IL GRAFFIO. Corbo: “Un errore sostituire i colonnelli Spalletti e Giuntoli con due onesti sottufficiali”

Corbo

Il Napoli affida la crisi alle buone stelle. Che guidino loro questa splendida unità degradata a vecchia carretta verso un porto sicuro. Il rinvio non è mai una soluzione coraggiosa, ma spesso la più saggia. Lascia almeno per altre due settimane i responsabili al riparo di processi e addii. Ma la crisi c’è, e va almeno ricostruita nella progressiva degenerazione. Dalle previsioni di agosto al penoso quinto posto attuale, a sette punti dal Milan capolista. Comincia nel grande equivoco che governa il Napoli. I presidenti sono due. Uno, fantastico visionario, uomo di conti e clausole ed un uomo di calcio inciampato nella più perfida illusione: è certo di sapere tutto e più di chiunque al mondo. Aurelio De Laurentiis pensava di aver vinto da solo il suo primo scudetto, e di poterlo rivincere ancora da solo, magari meglio perché erano intanto fuggiti i due colonnelli della trionfale stagione. Tale sicurezza non ce l’aveva neanche il tecnico-manager invincibile, lo scozzese Alexander Chapman Ferguson, che a Manchester allenava a torso nudo, rosso come i salmoni della sua Glasgow, 81enne oggi. Con prudenza decise lui quando uscire di scena e dedicarsi alle aste di vini milionari, prima che i risultati glielo imponessero. Confrontare i trofei di De Laurentiis e Ferguson è come misurare una bella villa dell’Appia Antica con uno dei seimila grattacieli della Grande Mela.

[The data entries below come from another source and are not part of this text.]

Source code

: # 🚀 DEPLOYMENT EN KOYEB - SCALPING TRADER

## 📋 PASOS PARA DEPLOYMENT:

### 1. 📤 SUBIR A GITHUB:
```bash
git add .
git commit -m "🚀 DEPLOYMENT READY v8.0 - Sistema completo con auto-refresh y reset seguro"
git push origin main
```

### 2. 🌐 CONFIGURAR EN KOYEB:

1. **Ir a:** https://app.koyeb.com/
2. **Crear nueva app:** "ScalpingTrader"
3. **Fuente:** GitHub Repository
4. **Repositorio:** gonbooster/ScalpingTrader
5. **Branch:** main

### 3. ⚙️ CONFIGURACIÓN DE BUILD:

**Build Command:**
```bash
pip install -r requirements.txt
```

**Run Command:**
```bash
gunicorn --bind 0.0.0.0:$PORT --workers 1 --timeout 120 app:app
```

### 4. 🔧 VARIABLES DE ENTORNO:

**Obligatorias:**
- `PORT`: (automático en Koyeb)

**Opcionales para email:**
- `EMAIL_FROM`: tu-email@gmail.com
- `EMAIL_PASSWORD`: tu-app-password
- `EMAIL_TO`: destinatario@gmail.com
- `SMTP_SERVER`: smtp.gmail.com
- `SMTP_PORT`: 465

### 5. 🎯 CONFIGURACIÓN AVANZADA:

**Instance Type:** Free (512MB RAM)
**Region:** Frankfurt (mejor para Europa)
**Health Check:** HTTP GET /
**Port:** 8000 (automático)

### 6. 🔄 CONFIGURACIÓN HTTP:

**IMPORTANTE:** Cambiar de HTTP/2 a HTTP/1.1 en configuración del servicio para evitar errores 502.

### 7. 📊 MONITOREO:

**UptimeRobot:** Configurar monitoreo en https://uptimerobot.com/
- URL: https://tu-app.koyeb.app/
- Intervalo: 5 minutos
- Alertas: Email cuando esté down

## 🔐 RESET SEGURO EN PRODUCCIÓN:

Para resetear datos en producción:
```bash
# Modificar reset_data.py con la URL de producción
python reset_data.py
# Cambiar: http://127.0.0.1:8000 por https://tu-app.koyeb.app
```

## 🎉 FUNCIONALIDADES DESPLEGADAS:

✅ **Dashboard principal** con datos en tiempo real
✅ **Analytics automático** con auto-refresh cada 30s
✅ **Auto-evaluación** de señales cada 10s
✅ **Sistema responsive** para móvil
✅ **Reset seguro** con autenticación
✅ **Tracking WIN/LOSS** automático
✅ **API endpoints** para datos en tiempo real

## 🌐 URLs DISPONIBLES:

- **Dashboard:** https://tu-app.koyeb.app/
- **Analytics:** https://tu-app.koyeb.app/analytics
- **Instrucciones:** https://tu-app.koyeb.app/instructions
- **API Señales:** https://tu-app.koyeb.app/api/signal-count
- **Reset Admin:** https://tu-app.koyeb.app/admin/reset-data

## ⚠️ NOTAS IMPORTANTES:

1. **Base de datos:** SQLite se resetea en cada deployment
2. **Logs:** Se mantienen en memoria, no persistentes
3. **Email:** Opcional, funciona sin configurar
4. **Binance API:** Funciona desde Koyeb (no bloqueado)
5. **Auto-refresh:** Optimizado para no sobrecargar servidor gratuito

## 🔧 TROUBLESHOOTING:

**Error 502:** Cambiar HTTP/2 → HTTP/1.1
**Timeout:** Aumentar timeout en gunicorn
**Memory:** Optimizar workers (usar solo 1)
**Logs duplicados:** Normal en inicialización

Primo errore fu lasciar fuggire Spalletti e Giuntoli, il Napoli sperava di vincere sostituendo i colonnelli con onesti sottufficiali, inferiori per grado ed esperienze. Il secondo fu non chiedersi perché se ne andava l’allenatore. Per il troppo amore come il neomelodico Spalletti raccontava in primavera o perché aveva intravisto le prime crepe nel puntuale aprile nero? Nel 2022 sfuma lo scudetto tra il 10 e 24 aprile. Un solo punto su 9 in tre gare. Nel 2023 la Champions, bruciato in Coppa e in A (0-4) dal Milan. De Laurentiis sostituì Benitez con una ideona, Sarri e Sarri con Ancelotti. Avvilito da Gattuso, rialzò la mira con Spalletti. Come è finito a Garcia, ultimi titoli nel 2011-2012-a Lille, un irrituale scivolone sulle sabbie arabe, rovinando su un bizzoso CR7? Scelta plausibile, Garcia fremeva per tornare i n Europa alla svolta dei sessant’anni. Aurelio e Rudi parlarono di danaro, dell’aliquota bassa per chi entra in Italia dopo almeno due anni di lavoro all’estero, ma non si dissero certe cose. Domandare a Garcia che cosa pensasse del Napoli, della nuova squadra da guidare, con uno scudetto in più e un Kim in meno, con anno in più e almeno qualche mediano di pregio in meno. Se Garcia avesse detto “non conosco il passato ma ho il mio calcio”,come nella conferenza del 2 settembre, i due si sarebbero salutati con l’ultimo caffè. Se la Filmauro fa i casting così frettolosi e affollati che sarebbe dei suoi saporiti cinepanettoni? Resta un labile compromesso. Proroga condizionata a Garcia per delega, perché si sono riuniti i protagonisti di una estate strana, nel ricordo del film “Travolti da un insolito destino nell’azzurro mare d’agosto”. Micheli e Meluso, tra questi. Forse anche Andrea Chiavelli, l’invisibile sempreverde del club. È da augurarsi che Garcia riacquisti fortuna nei cambi e quel rispetto che gli eviti il plateale disappunto dei giocatori in uscita. Ultimo caso Politano, che aveva dato l’anima. Lodevole il silenzio di Osimhen, l’unico che nella ressa finale poteva girare qualche palla di testa in rete. La proroga a sua insaputa se l’è data anche il presidente, rimasto a Milano. Deve per recuperare l’autorevolezza del ruolo. Tre le condizioni: 1) Evitare i livori di annosi e irrisolti contratti, caso Osimhen in primo. 2) Un codice etico interno, che punisca reazioni villane degli esclusi e proteste da vicolo degli agenti. 3) Decidere sulla panchina: Garcia o chi lo riporterà in Champions?